- PROBLEM DESCRIPTION
Report how many lines in the material hold the word "list". No other content is required.
========
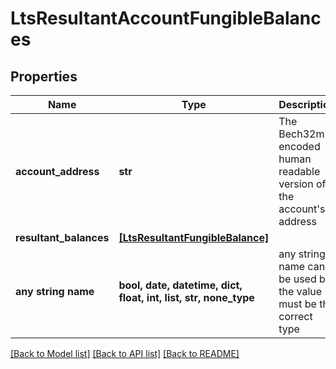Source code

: # LtsResultantAccountFungibleBalances


## Properties
Name | Type | Description | Notes
------------ | ------------- | ------------- | -------------
**account_address** | **str** | The Bech32m-encoded human readable version of the account&#39;s address | 
**resultant_balances** | [**[LtsResultantFungibleBalance]**](LtsResultantFungibleBalance.md) |  | 
**any string name** | **bool, date, datetime, dict, float, int, list, str, none_type** | any string name can be used but the value must be the correct type | [optional]

[[Back to Model list]](../README.md#documentation-for-models) [[Back to API list]](../README.md#documentation-for-api-endpoints) [[Back to README]](../README.md)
========
- THE COMPLETED TASK
2